عن أسامة رضي الله عنه عن النبي صلى الله عليه و سلم :قال : ما تركت بعدي فتنة هي أضر على الرجال من النساء

 “Dari Usamah bin Zaid radhiyallahu ‘anhu dari Rosululloh shallallahu ‘alaihi wa sallam bersabda : “Tidaklah aku tinggalkan sepeniggalkku fitnah yang lebih berbahaya bagi kaum laki-laki melainkan para wanita.” (HR. Bukhori Muslim)

Wanita Karir dalam Tinjauan Syar’i Berangkat dari hal diatas bahwa pada dasarnya tugas wanita adalah mengurusi rumah tangga suaminya dan dia harus tetap didalam rumahnya kecuali kalau ada sebuah keperluan untuk keluar, dan apabila keluar rumah harus sesuai dengan ketentuan syar’i baik dalam hal pakaian maupun lainnya, maka hukum wanita karier bisa dibagi menjadi dua :

a. Kariernya di luar rumah

Pada dasarnya hukum karier wanita di luar rumah adalah terlarang, karena dengan bekerja diluar rumah maka akan ada banyak kewajiban dia yang harus ditinggalkan. Misalnya melayani keperluan suami, mengurusi dan mendidik anak serta hal lainnya yang menjadi tugas dan kewajiban seorang istri dan ibu. Padahal semua kewajiban ini sangat melelahkan yang membutuhkan perhatian khusus. Semua kewajiban ini tidak mungkin terpenuhi kecuali kalau seorang wanita tersebut memberi perhatian khusus padanya. (Lihat Al Mufashol Fi Ahkamil Mar’ah Oleh Syaikh Abdul Karim Zaidan 4/265)

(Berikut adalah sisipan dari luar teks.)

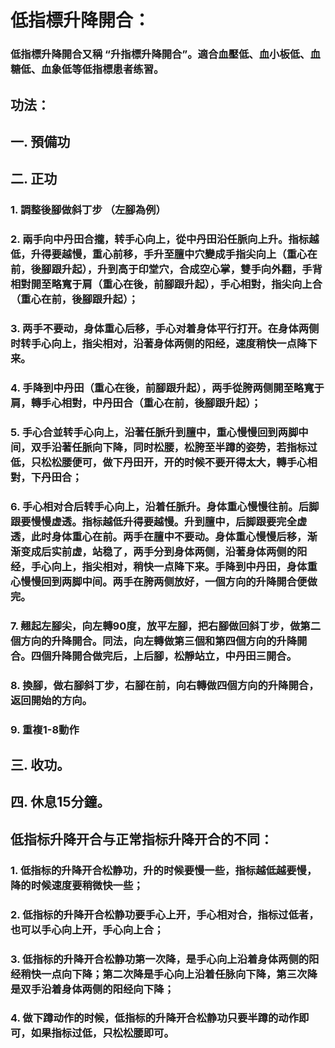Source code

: # 低指標升降開合：
### 低指標升降開合又稱 “升指標升降開合”。適合血壓低、血小板低、血糖低、血象低等低指標患者练習。

## 功法：

## 一. 預備功

## 二. 正功

### 1. 調整後腳做斜丁步 （左腳為例）
### 2. 兩手向中丹田合攏，转手心向上，從中丹田沿任脈向上升。指标越低，升得要越慢，重心前移，手升至膻中穴變成手指尖向上（重心在前，後腳跟升起），升到高于印堂穴，合成空心掌，雙手向外翻，手背相對開至略寬于肩（重心在後，前腳跟升起），手心相對，指尖向上合（重心在前，後腳跟升起）；
### 3. 两手不要动，身体重心后移，手心对着身体平行打开。在身体两侧时转手心向上，指尖相对，沿著身体两侧的阳经，速度稍快一点降下来。
### 4. 手降到中丹田（重心在後，前腳跟升起），两手從胯两侧開至略寬于肩，轉手心相對，中丹田合（重心在前，後腳跟升起）；
### 5. 手心合並转手心向上，沿著任脈升到膻中，重心慢慢回到两脚中间，双手沿著任脈向下降，同时松腰，松胯至半蹲的姿势，若指标过低，只松松腰便可，做下丹田开，开的时候不要开得太大，轉手心相對，下丹田合；
### 6. 手心相对合后转手心向上，沿着任脈升。身体重心慢慢往前。后脚跟要慢慢虚透。指标越低升得要越慢。升到膻中，后脚跟要完全虚透，此时身体重心在前。两手在膻中不要动。身体重心慢慢后移，渐渐变成后实前虚，站稳了，两手分到身体两侧，沿著身体两侧的阳经，手心向上，指尖相对，稍快一点降下来。手降到中丹田，身体重心慢慢回到两脚中间。两手在胯两侧放好，一個方向的升降開合便做完。
### 7. 翹起左腳尖，向左轉90度，放平左腳，把右腳做回斜丁步，做第二個方向的升降開合。同法，向左轉做第三個和第四個方向的升降開合。四個升降開合做完后，上后腳，松靜站立，中丹田三開合。
### 8. 換腳，做右腳斜丁步，右腳在前，向右轉做四個方向的升降開合，返回開始的方向。
### 9. 重複1-8動作

## 三. 收功。

## 四. 休息15分鐘。

## 低指标升降开合与正常指标升降开合的不同：

### 1. 低指标的升降开合松静功，升的时候要慢一些，指标越低越要慢，降的时候速度要稍微快一些；
### 2. 低指标的升降开合松静功要手心上开，手心相对合，指标过低者，也可以手心向上开，手心向上合；
### 3. 低指标的升降开合松静功第一次降，是手心向上沿着身体两侧的阳经稍快一点向下降；第二次降是手心向上沿着任脉向下降，第三次降是双手沿着身体两侧的阳经向下降；
### 4. 做下蹲动作的时候，低指标的升降开合松静功只要半蹲的动作即可，如果指标过低，只松松腰即可。
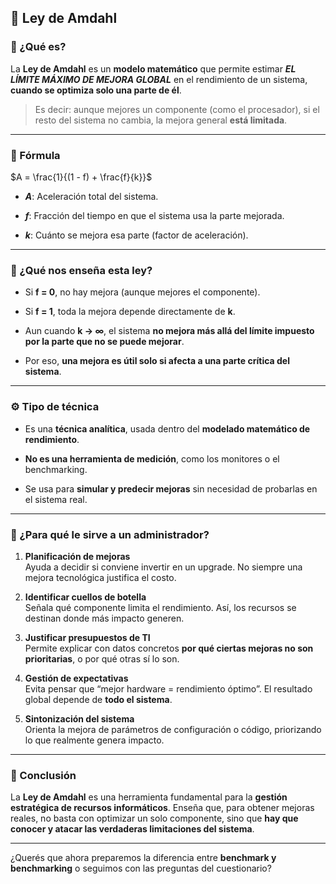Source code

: ## 🧠 Ley de Amdahl

### 📌 ¿Qué es?

La **Ley de Amdahl** es un **modelo matemático** que permite estimar ***EL LÍMITE MÁXIMO DE MEJORA GLOBAL*** en el rendimiento de un sistema, **cuando se optimiza solo una parte de él**.

> Es decir: aunque mejores un componente (como el procesador), si el resto del sistema no cambia, la mejora general **está limitada**.

---

### 🧮 Fórmula

$A = \frac{1}{(1 - f) + \frac{f}{k}}$

- **$A$**: Aceleración total del sistema.
    
- **$f$**: Fracción del tiempo en que el sistema usa la parte mejorada.
    
- **$k$**: Cuánto se mejora esa parte (factor de aceleración).
    

---

### 📌 ¿Qué nos enseña esta ley?

- Si **f = 0**, no hay mejora (aunque mejores el componente).
    
- Si **f = 1**, toda la mejora depende directamente de **k**.
    
- Aun cuando **k → ∞**, el sistema **no mejora más allá del límite impuesto por la parte que no se puede mejorar**.
    
- Por eso, **una mejora es útil solo si afecta a una parte crítica del sistema**.
    

---

### ⚙️ Tipo de técnica

- Es una **técnica analítica**, usada dentro del **modelado matemático de rendimiento**.
    
- **No es una herramienta de medición**, como los monitores o el benchmarking.
    
- Se usa para **simular y predecir mejoras** sin necesidad de probarlas en el sistema real.
    

---

### 🎯 ¿Para qué le sirve a un administrador?

1. **Planificación de mejoras**  
    Ayuda a decidir si conviene invertir en un upgrade. No siempre una mejora tecnológica justifica el costo.
    
2. **Identificar cuellos de botella**  
    Señala qué componente limita el rendimiento. Así, los recursos se destinan donde más impacto generen.
    
3. **Justificar presupuestos de TI**  
    Permite explicar con datos concretos **por qué ciertas mejoras no son prioritarias**, o por qué otras sí lo son.
    
4. **Gestión de expectativas**  
    Evita pensar que “mejor hardware = rendimiento óptimo”. El resultado global depende de **todo el sistema**.
    
5. **Sintonización del sistema**  
    Orienta la mejora de parámetros de configuración o código, priorizando lo que realmente genera impacto.
    

---

### 📌 Conclusión

La **Ley de Amdahl** es una herramienta fundamental para la **gestión estratégica de recursos informáticos**. Enseña que, para obtener mejoras reales, no basta con optimizar un solo componente, sino que **hay que conocer y atacar las verdaderas limitaciones del sistema**.

---

¿Querés que ahora preparemos la diferencia entre **benchmark y benchmarking** o seguimos con las preguntas del cuestionario?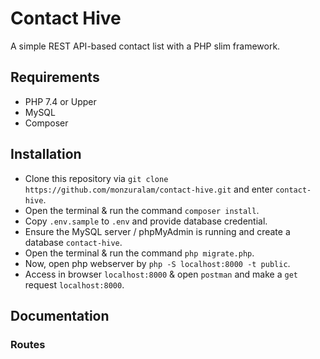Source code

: # Contact Hive
A simple REST API-based contact list with a PHP slim framework.

## Requirements
- PHP 7.4 or Upper
- MySQL
- Composer

## Installation
- Clone this repository via `git clone https://github.com/monzuralam/contact-hive.git` and enter `contact-hive`.
- Open the terminal & run the command `composer install`.
- Copy `.env.sample` to `.env` and provide database credential.
- Ensure the MySQL server / phpMyAdmin is running and create a database `contact-hive`.
- Open the terminal & run the command `php migrate.php`.
- Now, open php webserver by `php -S localhost:8000 -t public`.
- Access in browser `localhost:8000` & open `postman` and make a `get` request `localhost:8000`. 

## Documentation
### Routes
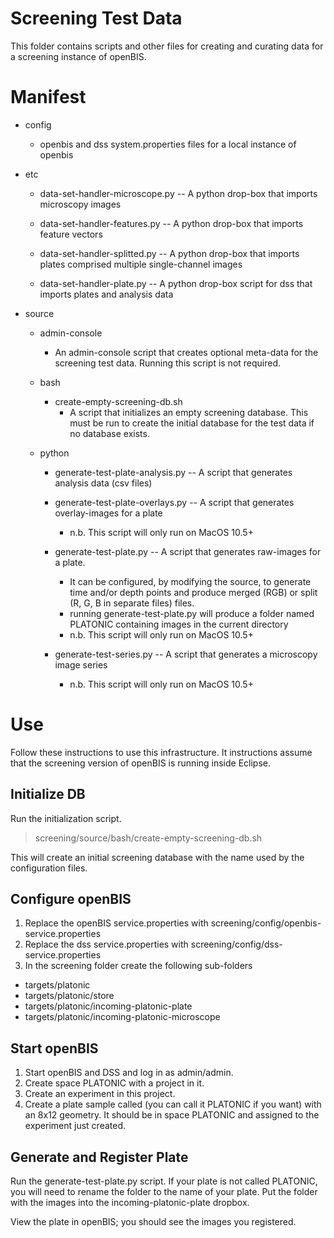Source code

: Screening Test Data
===================

This folder contains scripts and other files for creating and curating data for a screening instance of openBIS.

Manifest
========

* config 
 	* openbis and dss system.properties files for a local instance of openbis

* etc 
	* data-set-handler-microscope.py -- A python drop-box that imports microscopy images

	* data-set-handler-features.py -- A python drop-box that imports feature vectors

	* data-set-handler-splitted.py -- A python drop-box that imports plates comprised multiple single-channel images

	* data-set-handler-plate.py -- A python drop-box script for dss that imports plates and analysis data

* source
	* admin-console
		* An admin-console script that creates optional meta-data for the screening test data. 
		  Running this script is not required.

	* bash
		* create-empty-screening-db.sh
			* A script that initializes an empty screening database. This must be run to create the initial 
			  database for the test data if no database exists.
			
	* python
		* generate-test-plate-analysis.py -- A script that generates analysis data (csv files)

		* generate-test-plate-overlays.py -- A script that generates overlay-images for a plate
			* n.b. This script will only run on MacOS 10.5+			

		* generate-test-plate.py -- A script that generates raw-images for a plate.
			* It can be configured, by modifying the source, to generate time and/or depth points and produce merged (RGB) or split (R, G, B in separate files) files.
			* running generate-test-plate.py will produce a folder named PLATONIC containing images in the current directory
			* n.b. This script will only run on MacOS 10.5+

		* generate-test-series.py -- A script that generates a microscopy image series
			* n.b. This script will only run on MacOS 10.5+		

Use
===

Follow these instructions to use this infrastructure. It instructions assume that 
the screening version of openBIS is running inside Eclipse.

Initialize DB
-------------

Run the initialization script.

> screening/source/bash/create-empty-screening-db.sh

This will create an initial screening database with the name used by the configuration files.

Configure openBIS
-----------------

1. Replace the openBIS service.properties with screening/config/openbis-service.properties
2. Replace the dss service.properties with screening/config/dss-service.properties
3. In the screening folder create the following sub-folders 
* targets/platonic
* targets/platonic/store
* targets/platonic/incoming-platonic-plate
* targets/platonic/incoming-platonic-microscope

Start openBIS
-------------

1. Start openBIS and DSS and log in as admin/admin.
2. Create space PLATONIC with a project in it.
3. Create an experiment in this project.
4. Create a plate sample called (you can call it PLATONIC if you want) with an 8x12 geometry. 
   It should be in space PLATONIC and assigned to the experiment just created.

Generate and Register Plate
--------------

Run the generate-test-plate.py script. If your plate is not called PLATONIC, you will need 
to rename the folder to the name of your plate. Put the folder with the images into the incoming-platonic-plate dropbox.

View the plate in openBIS; you should see the images you registered.
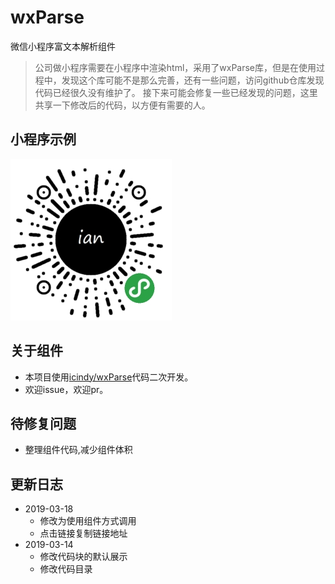 # wxParse
微信小程序富文本解析组件

> 公司做小程序需要在小程序中渲染html，采用了wxParse库，但是在使用过程中，发现这个库可能不是那么完善，还有一些问题，访问github仓库发现代码已经很久没有维护了。
> 接下来可能会修复一些已经发现的问题，这里共享一下修改后的代码，以方便有需要的人。

## 小程序示例
![微信小程序](./wechat-program.jpg)

## 关于组件
- 本项目使用[icindy/wxParse](https://github.com/icindy/wxParse)代码二次开发。
- 欢迎issue，欢迎pr。

## 待修复问题
- 整理组件代码,减少组件体积

## 更新日志
- 2019-03-18
    - 修改为使用组件方式调用
    - 点击链接复制链接地址
- 2019-03-14
    - 修改代码块的默认展示
    - 修改代码目录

Kapan Wanita Berkarir di luar Rumah?

Namun kalau memang ada sesuatu yang sangat mendesak untuk berkariernya wanita diluar rumah maka hal ini diperbolehkan. Namun harus difahami bahwa sebuah kebutuhan yang mendesak ini harus ditentukan dengan kadarnya yang sesuai sebagaimana sebuah kaedah fiqhiyah yang masyhur. Dan kebutuhan yang mendesak ini misalnya :

1.Rumah tangga memerlukan kebutuhan pokok yang mengharuskan wanita bekerja, Misalnya karena suaminya atau orang tuanya meninggal dunia atau keluarganya sudah tidak bisa memberi nafkah karena sakit atau lainnya, sedangkan negara tidak memberikan jaminan pada keluarga semacam mereka.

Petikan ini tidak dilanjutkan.